=== AIM OF THE TASK ===
Count up the lines below that include the string "football" and report the number by itself.

Stored data entries:
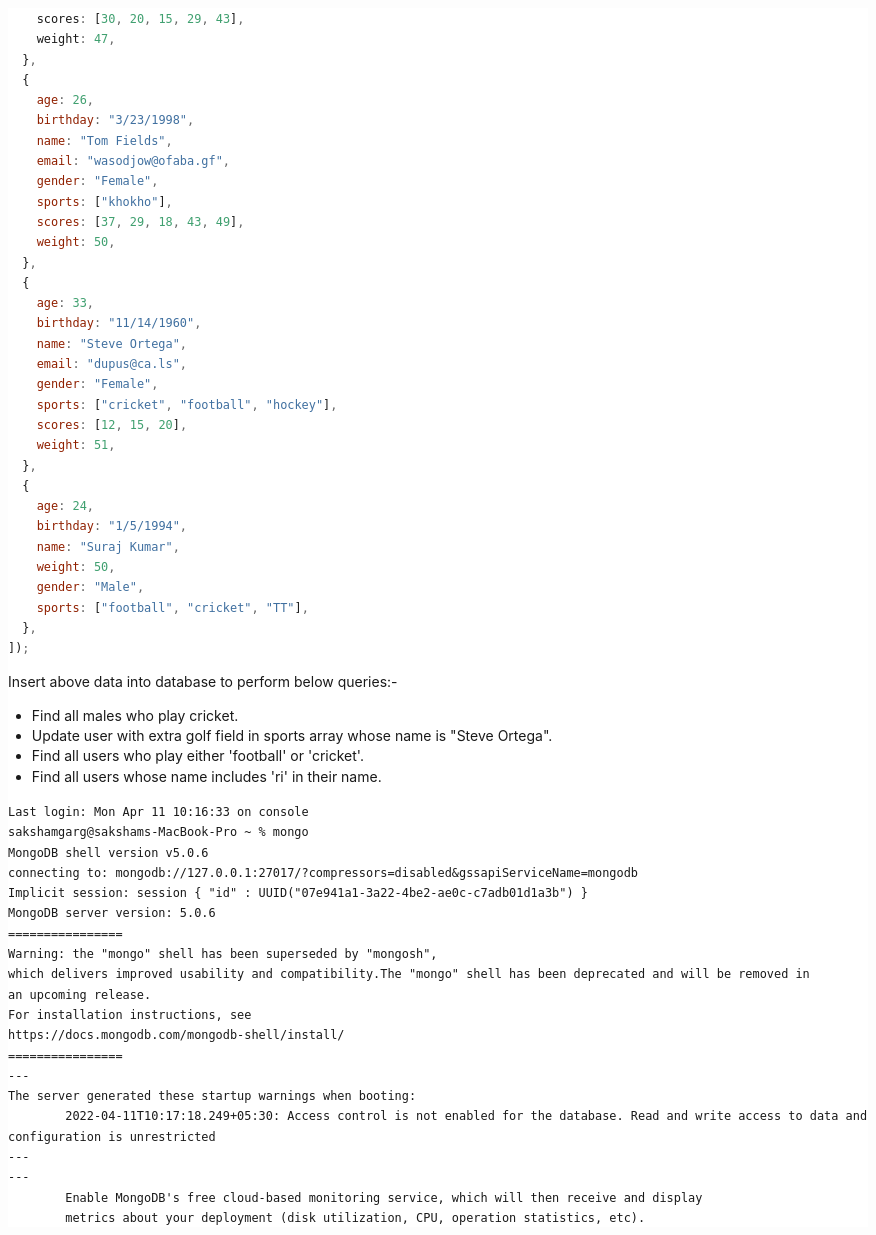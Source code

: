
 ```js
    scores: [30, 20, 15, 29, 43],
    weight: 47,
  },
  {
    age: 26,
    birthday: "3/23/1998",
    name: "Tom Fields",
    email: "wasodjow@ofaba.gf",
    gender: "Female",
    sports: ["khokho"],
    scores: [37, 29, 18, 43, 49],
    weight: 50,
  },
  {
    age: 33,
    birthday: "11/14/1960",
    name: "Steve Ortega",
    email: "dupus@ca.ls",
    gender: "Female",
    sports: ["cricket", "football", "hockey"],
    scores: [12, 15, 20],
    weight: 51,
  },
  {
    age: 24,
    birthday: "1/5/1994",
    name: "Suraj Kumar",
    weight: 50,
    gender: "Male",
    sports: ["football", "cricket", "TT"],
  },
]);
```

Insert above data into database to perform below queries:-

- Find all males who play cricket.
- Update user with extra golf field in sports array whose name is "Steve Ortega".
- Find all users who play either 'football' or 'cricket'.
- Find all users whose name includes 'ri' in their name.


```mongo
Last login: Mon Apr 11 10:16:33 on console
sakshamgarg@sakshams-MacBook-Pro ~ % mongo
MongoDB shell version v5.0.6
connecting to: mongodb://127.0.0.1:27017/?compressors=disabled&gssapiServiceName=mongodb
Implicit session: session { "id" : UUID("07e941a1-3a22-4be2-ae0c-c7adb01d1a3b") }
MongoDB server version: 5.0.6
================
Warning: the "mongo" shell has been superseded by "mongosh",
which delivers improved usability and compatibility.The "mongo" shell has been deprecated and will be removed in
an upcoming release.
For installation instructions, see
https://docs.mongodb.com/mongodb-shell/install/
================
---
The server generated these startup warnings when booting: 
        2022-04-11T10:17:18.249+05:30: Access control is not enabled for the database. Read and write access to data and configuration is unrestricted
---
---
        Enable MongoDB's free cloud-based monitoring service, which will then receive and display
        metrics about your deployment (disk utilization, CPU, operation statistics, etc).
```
---
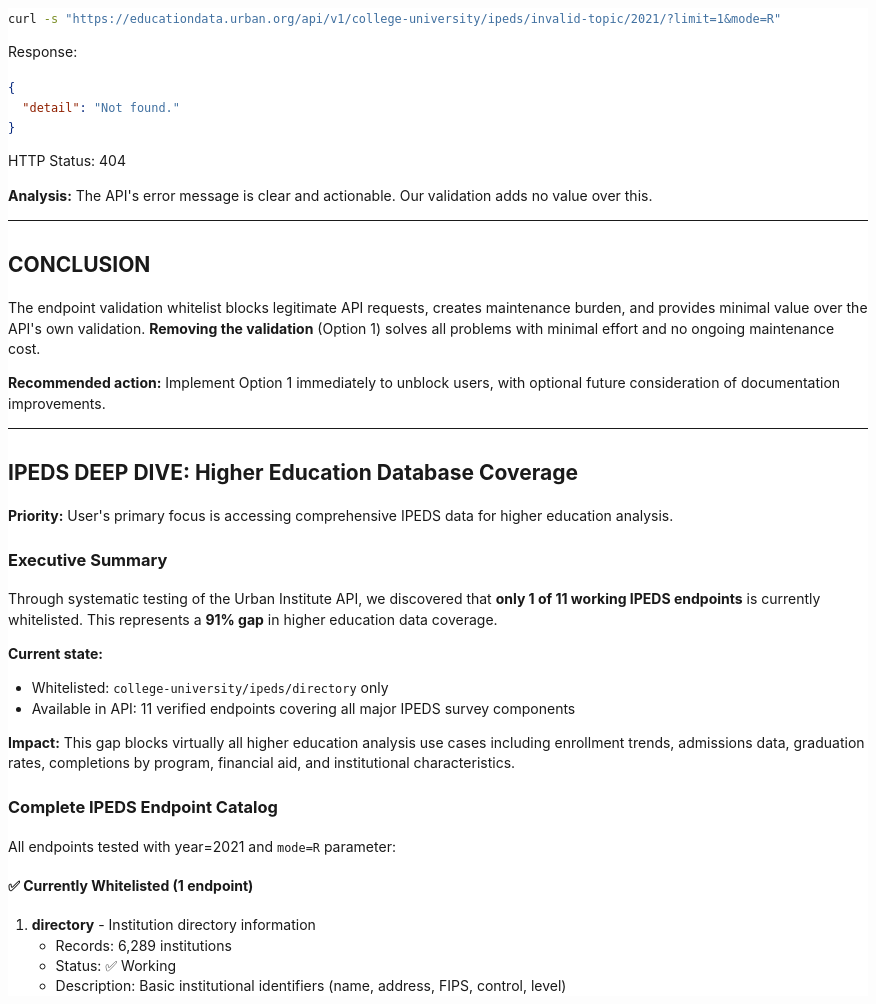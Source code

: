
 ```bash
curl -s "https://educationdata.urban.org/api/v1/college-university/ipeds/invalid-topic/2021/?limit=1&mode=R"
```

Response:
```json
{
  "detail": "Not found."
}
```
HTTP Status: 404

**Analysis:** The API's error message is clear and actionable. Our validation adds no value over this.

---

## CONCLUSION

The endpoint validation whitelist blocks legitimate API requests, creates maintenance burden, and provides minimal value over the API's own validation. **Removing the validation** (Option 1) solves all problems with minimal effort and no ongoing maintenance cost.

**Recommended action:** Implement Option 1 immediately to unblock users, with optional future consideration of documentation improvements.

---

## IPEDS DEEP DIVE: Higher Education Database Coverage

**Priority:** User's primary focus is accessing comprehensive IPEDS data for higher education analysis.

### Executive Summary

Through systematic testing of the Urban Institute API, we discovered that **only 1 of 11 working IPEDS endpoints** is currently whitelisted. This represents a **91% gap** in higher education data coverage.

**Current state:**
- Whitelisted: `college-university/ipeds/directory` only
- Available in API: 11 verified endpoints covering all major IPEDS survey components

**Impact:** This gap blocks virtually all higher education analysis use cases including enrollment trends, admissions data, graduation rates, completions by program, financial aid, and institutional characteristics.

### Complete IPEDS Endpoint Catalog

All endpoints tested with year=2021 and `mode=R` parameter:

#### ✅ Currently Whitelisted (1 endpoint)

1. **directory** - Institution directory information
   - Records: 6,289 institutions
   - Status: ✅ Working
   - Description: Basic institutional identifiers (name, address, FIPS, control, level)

=== ANSWER FOR THE TASK ===
3